Download the ymaze_analysis folder from GitHub: [link to repo]

2. Set up your folder structure

your_project/
├── data/                        ← Put your raw data here
│   ├── NAV066/
│   │   ├── coordinates_NAV066C.csv
│   │   ├── coordinates_NAV066S.csv
│   │   ├── preferences_NAV066C.csv
│   │   └── preferences_NAV066S.csv
│   ├── NAV067/
│   │   ├── coordinates_NAV067.csv
│   │   └── preferences_NAV067.csv
│   └── ...
├── output/                      ← Results will go here (create this folder)
│
└── ymaze_analysis/              ← The analysis pipeline (from GitHub)
    ├── create_ymaze_timing.py   # Generate FSL timing files from coordinates
    ├── create_ymaze_outcomes.py # Calculate behavioral outcome measures
    ├── run_preference_analysis.py  # Aggregate preference data
    ├── config.py                # Configuration settings
    ├── README.md
    │
    ├── data_io/                 # Input/output utilities
    │   ├── __init__.py
    │   ├── loaders.py
    │   └── writers.py
    │
    ├── processing/              # Core analysis modules
    │   ├── __init__.py
    │   ├── teleport_detection.py
    │   ├── trial_labeling.py
    │   └── timing_extraction.py
    │
    ├── post/                    # Post-processing and aggregation
    │   ├── __init__.py
    │   ├── outcome_measures.py
    │   └── preference_aggregation.py
    │
    └── visualization/           # Plotting utilities
        ├── __init__.py
        └── trajectory_plots.py

3. Run the analysis

# Navigate to the ymaze_analysis folder
cd ymaze_analysis

# Step 1: Generate FSL timing files from coordinate data
python create_ymaze_timing.py --data-dir ../data --output-dir ../output

# Step 2 (optional): Calculate behavioral outcome measures
python create_ymaze_outcomes.py --output-dir ../output

# Step 3 (optional): Aggregate preference data
python run_preference_analysis.py --data-dir ../data --output-dir ../output

The timing script processes all participants and generates FSL timing files.

Input Data Format

Coordinate Files

CSV files with columns (note: original files may have leading spaces):

  • Environment - Environment identifier
  • Cummulative_Time - Timestamp
  • X - X coordinate
  • Z - Z coordinate
  • Rotation - Rotation angle

Task Restart Handling

If a coordinate file contains multiple header rows (indicating the task was restarted), the pipeline automatically keeps only the data from the last restart.

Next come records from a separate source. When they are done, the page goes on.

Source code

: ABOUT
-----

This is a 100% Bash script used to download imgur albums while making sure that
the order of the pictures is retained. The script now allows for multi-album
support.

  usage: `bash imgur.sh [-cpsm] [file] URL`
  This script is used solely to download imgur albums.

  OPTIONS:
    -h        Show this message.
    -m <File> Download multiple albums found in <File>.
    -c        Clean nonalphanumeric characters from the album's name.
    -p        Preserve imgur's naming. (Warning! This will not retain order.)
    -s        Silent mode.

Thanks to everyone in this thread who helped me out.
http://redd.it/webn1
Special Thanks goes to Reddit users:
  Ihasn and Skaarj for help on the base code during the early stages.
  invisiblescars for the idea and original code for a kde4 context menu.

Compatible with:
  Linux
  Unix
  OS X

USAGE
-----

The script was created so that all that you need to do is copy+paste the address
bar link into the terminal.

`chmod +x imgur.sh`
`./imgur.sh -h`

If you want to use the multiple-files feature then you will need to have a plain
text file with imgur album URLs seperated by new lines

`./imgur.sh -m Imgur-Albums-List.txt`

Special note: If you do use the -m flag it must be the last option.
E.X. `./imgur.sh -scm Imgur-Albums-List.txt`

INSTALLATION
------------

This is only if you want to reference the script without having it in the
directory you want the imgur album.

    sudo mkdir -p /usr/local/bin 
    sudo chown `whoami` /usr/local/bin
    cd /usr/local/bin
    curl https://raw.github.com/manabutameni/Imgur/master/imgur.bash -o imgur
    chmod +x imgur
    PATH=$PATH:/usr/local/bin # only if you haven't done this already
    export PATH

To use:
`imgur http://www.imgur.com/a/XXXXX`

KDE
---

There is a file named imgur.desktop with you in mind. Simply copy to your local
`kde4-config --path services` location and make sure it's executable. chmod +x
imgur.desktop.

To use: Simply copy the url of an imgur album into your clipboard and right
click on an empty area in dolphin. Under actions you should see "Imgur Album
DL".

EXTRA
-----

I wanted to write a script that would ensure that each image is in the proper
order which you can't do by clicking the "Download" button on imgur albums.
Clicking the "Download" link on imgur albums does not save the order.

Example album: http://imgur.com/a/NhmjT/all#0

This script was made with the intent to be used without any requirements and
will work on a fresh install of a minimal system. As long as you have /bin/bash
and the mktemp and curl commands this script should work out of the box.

A log message will indicate when this occurs:

Found 1 task restart(s) in coordinates_BNC21.csv, using data from last restart (row 236)

Preference Files

The preference analysis script (run_preference_analysis.py) looks for files with "preferences" in the filename. These should follow the same naming convention as coordinate files:

preferences_SUBID[C|S][_N].csv

Transition Period Handling

The Y-maze task switches environment labels during inter-trial pauses (black screen) before the participant is actually teleported to the new environment. The pipeline automatically detects and marks these ~6 second transition periods:

  • An is_transition column is added to the raw data (True during pauses)
  • Environment labels are preserved for correct trial attribution
  • This ensures probe trials are correctly assigned to their actual environment

Probe Trial Detection

Probe trials are identified by their destination, not just position in the sequence:

  • NP trials teleport to one position (e.g., 36.52, 22.00)
  • Probe trials teleport to the opposite position (e.g., 0.00, -32.00)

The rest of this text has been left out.